When the examinations have been taken, the results are first appraised by the readers of the College Entrance Examination Board, but reported to the college concerned and not directly to the candidate. The college then considers these examination results, not as isolated criteria to be measured by a predetermined scale, but rather as checks upon the validity of the returns previously furnished by the school.
In this checking of the returns the characteristic strength or weakness of a given school in a given kind of instruction may be observed and heeded, so that, in the discretion of the committee, an abnormal lapse from the expected level by a single student may be investigated, and, if found to be correlated with illness or excessive nervous strain, overlooked. Indeed, some colleges frankly state their readiness to overlook a failure in one of the four examinations, provided that the school record has been satisfactory, and that the other three examinations support the verdict of the school. The passing of the examination in English is, however, commonly regarded as essential.
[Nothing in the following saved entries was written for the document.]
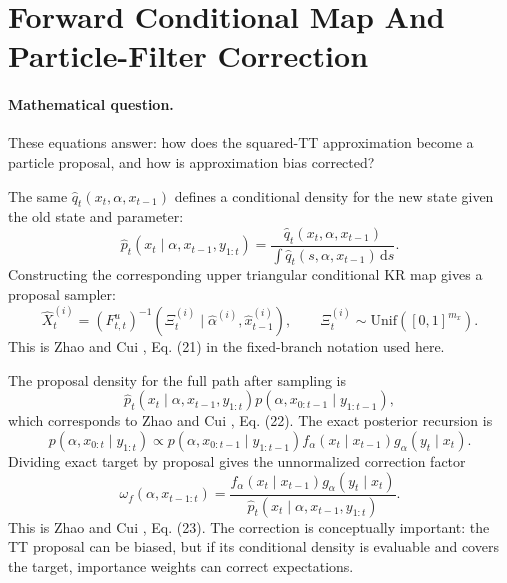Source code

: \documentclass[11pt]{article}
\numberwithin{equation}{section}
\newcommand{\dd}{\,\mathrm d}
\begin{document}
\section{Forward Conditional Map And Particle-Filter Correction}

\paragraph{Mathematical question.}
These equations answer: how does the squared-TT approximation become a
particle proposal, and how is approximation bias corrected?

The same \(\widehat q_t(x_t,\alpha,x_{t-1})\) defines a conditional density for
the new state given the old state and parameter:
\begin{equation}
    \widehat p_t(x_t\mid \alpha,x_{t-1},y_{1:t})
    =
    \frac{\widehat q_t(x_t,\alpha,x_{t-1})}
    {\int \widehat q_t(s,\alpha,x_{t-1})\dd s}.
    \label{eq:p24-f1}
\end{equation}
Constructing the corresponding upper triangular conditional KR map gives a
proposal sampler:
\begin{equation}
    \widehat X_t^{(i)}
    =
    (F_{t,t}^{u})^{-1}
    \left(\Xi_t^{(i)}\mid \widehat\alpha^{(i)},\widehat x_{t-1}^{(i)}\right),
    \qquad
    \Xi_t^{(i)}\sim\mathrm{Unif}([0,1]^{m_x}).
    \label{eq:p24-f2}
\end{equation}
This is Zhao and Cui \cite{zhao2024ttsequential}, Eq. (21) in the fixed-branch notation used here.

The proposal density for the full path after sampling is
\begin{equation}
    \widehat p_t(x_t\mid \alpha,x_{t-1},y_{1:t})
    p(\alpha,x_{0:t-1}\mid y_{1:t-1}),
    \label{eq:p24-f3}
\end{equation}
which corresponds to Zhao and Cui \cite{zhao2024ttsequential}, Eq. (22).  The exact posterior recursion is
\[
    p(\alpha,x_{0:t}\mid y_{1:t})
    \propto
    p(\alpha,x_{0:t-1}\mid y_{1:t-1})
    f_\alpha(x_t\mid x_{t-1})
    g_\alpha(y_t\mid x_t).
\]
Dividing exact target by proposal gives the unnormalized correction factor
\begin{equation}
    \omega_f(\alpha,x_{t-1:t})
    =
    \frac{
    f_\alpha(x_t\mid x_{t-1})g_\alpha(y_t\mid x_t)}
    {\widehat p_t(x_t\mid \alpha,x_{t-1},y_{1:t})}.
    \label{eq:p24-f4}
\end{equation}
This is Zhao and Cui \cite{zhao2024ttsequential}, Eq. (23).  The correction is conceptually important: the TT
proposal can be biased, but if its conditional density is evaluable and covers
the target, importance weights can correct expectations.
\end{document}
It is thus apparent that, even in the senior year of school alone, the New Plan gives to the student an assurance of reasonable flexibility, with emphasis upon positive qualifications rather than upon negative quantities. It represents an effort to find out where his strength lies, not to lay bare his weakness; but perhaps the greatest value of the New Plan is in the reasonable freedom which it bestows upon school and pupil for the planning of studies in the earlier years. The school’s horizon is broadened; the interrelations of studies can be and, indeed, must be emphasized; the gains are cumulative throughout the four high-school years and are appreciated as cumulative by the student. Best of all, the student has the assurance that every piece of work well done during those four years does its part in establishing his right to advance, and that all truly educational advances are orderly and related. His teachers in school will pass his whole record on to his prospective teachers in college, and by that record, checked only by the composite picture afforded in four examinations, he will be judged. ‘Higher education should represent an extension of secondary education; it is the progressive expansion of an essentially similar process. Admission to college is an institutional transfer within a homogeneous development.’
The New Plan does not exempt any student from hard work, nor does it offer any encouragement to the trifler; but, to a degree which is still far from being adequately recognized, it banishes the petty futilities and the overshadowing worries which have so often oppressed the pupils inourschools, and bestows a sense of ordered progress and an ever-widening view.